• **Exercise instructions**
In the data below, which lines contain "multiple"? List them by copying each one.

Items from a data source
————

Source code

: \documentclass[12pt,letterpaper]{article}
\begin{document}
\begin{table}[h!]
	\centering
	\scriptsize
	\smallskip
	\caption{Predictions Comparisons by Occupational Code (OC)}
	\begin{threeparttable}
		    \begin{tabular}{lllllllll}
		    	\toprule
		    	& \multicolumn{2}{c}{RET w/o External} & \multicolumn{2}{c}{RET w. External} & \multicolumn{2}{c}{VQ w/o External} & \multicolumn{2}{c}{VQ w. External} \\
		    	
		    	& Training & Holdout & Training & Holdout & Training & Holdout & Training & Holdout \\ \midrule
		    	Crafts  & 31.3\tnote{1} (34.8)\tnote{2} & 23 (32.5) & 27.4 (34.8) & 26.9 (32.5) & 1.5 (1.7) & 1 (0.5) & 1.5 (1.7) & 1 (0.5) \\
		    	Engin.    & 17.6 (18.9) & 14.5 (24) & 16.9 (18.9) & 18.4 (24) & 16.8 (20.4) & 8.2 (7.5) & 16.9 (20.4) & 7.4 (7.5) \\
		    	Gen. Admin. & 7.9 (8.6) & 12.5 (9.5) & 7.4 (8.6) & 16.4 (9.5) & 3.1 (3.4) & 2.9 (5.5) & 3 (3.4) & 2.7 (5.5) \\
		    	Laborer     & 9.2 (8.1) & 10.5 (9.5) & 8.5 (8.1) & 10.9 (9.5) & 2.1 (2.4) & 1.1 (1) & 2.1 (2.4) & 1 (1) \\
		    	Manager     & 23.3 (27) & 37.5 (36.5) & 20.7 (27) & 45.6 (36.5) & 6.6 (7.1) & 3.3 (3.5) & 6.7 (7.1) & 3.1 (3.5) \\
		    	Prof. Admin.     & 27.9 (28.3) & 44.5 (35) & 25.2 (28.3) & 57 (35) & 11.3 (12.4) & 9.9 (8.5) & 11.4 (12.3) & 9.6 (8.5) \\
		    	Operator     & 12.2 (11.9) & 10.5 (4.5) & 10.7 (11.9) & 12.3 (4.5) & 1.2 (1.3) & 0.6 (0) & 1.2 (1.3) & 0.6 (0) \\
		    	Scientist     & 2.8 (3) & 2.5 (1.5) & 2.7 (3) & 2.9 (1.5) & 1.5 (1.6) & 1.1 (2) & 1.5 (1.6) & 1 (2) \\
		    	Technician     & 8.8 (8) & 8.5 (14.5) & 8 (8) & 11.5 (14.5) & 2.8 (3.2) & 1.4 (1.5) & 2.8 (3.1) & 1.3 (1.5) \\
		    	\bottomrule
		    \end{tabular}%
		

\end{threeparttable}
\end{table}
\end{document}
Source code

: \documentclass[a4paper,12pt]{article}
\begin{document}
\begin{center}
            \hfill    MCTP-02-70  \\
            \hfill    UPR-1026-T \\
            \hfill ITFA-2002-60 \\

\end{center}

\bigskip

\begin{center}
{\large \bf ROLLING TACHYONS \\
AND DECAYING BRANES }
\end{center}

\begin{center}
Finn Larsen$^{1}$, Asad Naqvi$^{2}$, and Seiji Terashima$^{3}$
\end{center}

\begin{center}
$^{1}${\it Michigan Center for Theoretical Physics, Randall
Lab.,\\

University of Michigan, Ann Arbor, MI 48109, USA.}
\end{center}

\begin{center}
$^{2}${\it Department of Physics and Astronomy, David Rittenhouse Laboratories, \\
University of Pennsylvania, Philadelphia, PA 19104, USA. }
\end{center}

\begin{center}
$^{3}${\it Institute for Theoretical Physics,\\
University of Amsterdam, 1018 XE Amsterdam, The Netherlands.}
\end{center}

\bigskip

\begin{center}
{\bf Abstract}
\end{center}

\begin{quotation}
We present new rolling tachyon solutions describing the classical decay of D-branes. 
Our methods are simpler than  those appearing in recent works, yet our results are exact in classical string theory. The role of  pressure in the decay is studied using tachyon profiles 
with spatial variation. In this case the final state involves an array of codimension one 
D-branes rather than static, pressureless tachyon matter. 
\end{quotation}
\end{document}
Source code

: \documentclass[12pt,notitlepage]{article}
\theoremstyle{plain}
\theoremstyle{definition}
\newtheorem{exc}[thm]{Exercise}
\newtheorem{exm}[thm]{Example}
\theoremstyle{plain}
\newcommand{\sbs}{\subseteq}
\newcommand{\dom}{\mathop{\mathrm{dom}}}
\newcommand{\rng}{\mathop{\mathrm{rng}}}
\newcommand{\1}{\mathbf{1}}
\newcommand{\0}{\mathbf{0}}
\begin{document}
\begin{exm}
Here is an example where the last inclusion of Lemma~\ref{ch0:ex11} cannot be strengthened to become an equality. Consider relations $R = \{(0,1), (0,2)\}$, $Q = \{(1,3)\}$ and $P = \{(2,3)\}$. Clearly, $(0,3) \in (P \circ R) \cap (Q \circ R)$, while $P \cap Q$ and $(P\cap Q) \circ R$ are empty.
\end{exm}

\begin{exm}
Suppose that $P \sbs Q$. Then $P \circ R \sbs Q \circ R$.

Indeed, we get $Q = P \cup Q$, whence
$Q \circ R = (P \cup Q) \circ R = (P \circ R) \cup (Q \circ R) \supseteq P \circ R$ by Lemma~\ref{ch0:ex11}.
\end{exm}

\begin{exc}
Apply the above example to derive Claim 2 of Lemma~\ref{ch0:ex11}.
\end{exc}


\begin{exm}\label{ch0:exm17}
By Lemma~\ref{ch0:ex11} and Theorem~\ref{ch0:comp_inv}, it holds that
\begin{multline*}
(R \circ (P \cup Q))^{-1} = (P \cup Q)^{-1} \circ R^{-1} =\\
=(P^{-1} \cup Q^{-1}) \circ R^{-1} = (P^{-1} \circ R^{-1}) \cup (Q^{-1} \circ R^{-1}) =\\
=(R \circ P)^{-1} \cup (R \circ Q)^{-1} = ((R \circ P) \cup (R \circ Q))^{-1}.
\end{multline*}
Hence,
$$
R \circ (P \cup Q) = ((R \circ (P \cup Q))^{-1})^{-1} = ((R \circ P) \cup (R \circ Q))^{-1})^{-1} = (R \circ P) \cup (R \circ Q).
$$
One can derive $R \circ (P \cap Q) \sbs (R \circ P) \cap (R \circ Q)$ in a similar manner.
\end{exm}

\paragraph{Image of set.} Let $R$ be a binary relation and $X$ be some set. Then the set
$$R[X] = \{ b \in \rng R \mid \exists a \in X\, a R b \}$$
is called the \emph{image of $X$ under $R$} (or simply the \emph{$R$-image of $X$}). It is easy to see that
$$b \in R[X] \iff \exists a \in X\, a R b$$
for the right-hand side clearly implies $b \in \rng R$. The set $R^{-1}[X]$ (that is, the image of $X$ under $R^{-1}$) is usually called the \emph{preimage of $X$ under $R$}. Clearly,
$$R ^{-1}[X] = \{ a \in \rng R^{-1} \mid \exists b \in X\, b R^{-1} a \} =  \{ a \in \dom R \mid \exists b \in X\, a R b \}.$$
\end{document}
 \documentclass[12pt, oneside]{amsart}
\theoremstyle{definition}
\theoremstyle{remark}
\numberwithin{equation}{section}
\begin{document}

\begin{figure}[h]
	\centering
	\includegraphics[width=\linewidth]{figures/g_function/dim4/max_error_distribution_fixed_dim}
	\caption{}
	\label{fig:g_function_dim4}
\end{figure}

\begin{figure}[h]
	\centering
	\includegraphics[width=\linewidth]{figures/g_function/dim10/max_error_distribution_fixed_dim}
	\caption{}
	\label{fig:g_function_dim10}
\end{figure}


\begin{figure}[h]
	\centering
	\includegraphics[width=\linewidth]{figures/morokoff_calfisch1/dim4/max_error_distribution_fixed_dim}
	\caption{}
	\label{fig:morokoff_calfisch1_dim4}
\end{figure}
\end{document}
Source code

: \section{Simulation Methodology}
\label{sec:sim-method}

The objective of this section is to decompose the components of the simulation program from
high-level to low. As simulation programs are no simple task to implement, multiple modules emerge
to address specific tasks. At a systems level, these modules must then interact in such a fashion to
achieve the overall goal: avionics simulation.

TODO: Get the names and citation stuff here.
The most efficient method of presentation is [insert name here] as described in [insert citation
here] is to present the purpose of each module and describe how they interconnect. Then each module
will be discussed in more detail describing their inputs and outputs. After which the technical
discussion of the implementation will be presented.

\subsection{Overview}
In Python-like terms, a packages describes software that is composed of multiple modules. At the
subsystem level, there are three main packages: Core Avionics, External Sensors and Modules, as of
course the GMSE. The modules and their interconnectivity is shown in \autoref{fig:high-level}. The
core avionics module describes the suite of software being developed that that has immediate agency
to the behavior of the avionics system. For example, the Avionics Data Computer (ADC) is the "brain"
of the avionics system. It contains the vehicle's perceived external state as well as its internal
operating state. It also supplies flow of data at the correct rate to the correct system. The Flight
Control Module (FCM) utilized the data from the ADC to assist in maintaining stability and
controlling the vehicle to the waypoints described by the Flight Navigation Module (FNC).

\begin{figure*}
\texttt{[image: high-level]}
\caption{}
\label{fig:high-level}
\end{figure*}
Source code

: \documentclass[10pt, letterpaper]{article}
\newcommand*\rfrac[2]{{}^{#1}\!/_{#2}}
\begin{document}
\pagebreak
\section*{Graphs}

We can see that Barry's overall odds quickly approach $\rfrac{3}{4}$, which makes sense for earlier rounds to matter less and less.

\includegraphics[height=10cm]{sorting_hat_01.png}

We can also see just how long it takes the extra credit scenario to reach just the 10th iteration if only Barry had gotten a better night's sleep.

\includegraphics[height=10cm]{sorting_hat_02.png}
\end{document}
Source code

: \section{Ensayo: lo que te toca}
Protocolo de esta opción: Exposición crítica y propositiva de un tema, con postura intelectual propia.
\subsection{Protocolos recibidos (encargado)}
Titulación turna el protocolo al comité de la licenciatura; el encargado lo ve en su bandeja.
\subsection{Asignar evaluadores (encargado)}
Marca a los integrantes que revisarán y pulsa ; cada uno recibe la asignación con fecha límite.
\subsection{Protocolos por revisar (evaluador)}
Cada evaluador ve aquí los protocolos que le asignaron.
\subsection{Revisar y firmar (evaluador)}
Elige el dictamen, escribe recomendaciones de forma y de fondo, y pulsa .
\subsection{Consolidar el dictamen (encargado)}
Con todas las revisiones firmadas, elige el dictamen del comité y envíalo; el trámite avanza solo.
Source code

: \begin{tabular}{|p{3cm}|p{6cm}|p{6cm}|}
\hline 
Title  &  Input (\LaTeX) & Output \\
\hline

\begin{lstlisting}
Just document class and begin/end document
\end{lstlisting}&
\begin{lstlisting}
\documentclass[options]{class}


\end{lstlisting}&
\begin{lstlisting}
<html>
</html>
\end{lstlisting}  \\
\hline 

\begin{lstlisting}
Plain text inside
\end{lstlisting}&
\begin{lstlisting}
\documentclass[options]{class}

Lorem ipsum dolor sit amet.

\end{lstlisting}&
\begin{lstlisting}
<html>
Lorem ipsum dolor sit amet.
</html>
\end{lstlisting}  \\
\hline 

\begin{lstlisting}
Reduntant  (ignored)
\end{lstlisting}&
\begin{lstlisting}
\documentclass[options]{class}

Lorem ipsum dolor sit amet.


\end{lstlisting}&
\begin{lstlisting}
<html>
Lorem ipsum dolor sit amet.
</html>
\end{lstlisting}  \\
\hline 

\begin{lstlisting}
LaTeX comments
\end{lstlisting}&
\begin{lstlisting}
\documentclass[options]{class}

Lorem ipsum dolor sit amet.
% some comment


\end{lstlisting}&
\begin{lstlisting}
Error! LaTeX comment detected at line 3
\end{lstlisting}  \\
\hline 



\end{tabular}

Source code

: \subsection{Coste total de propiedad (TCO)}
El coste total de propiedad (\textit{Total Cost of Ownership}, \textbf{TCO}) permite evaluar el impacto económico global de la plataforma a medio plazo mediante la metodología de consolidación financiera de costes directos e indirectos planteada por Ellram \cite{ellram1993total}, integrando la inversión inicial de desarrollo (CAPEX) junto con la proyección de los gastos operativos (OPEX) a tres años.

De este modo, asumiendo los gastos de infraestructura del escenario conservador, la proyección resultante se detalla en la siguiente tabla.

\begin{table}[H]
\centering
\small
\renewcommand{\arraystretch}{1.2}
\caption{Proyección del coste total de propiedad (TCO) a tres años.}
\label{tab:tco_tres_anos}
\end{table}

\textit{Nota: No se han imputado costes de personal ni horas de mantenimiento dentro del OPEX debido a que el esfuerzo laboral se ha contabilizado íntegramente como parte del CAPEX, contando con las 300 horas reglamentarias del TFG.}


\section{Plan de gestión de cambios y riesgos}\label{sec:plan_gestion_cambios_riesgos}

————

• **Answer space**
high-level to low. As simulation programs are no simple task to implement, multiple modules emerge
In Python-like terms, a packages describes software that is composed of multiple modules. At the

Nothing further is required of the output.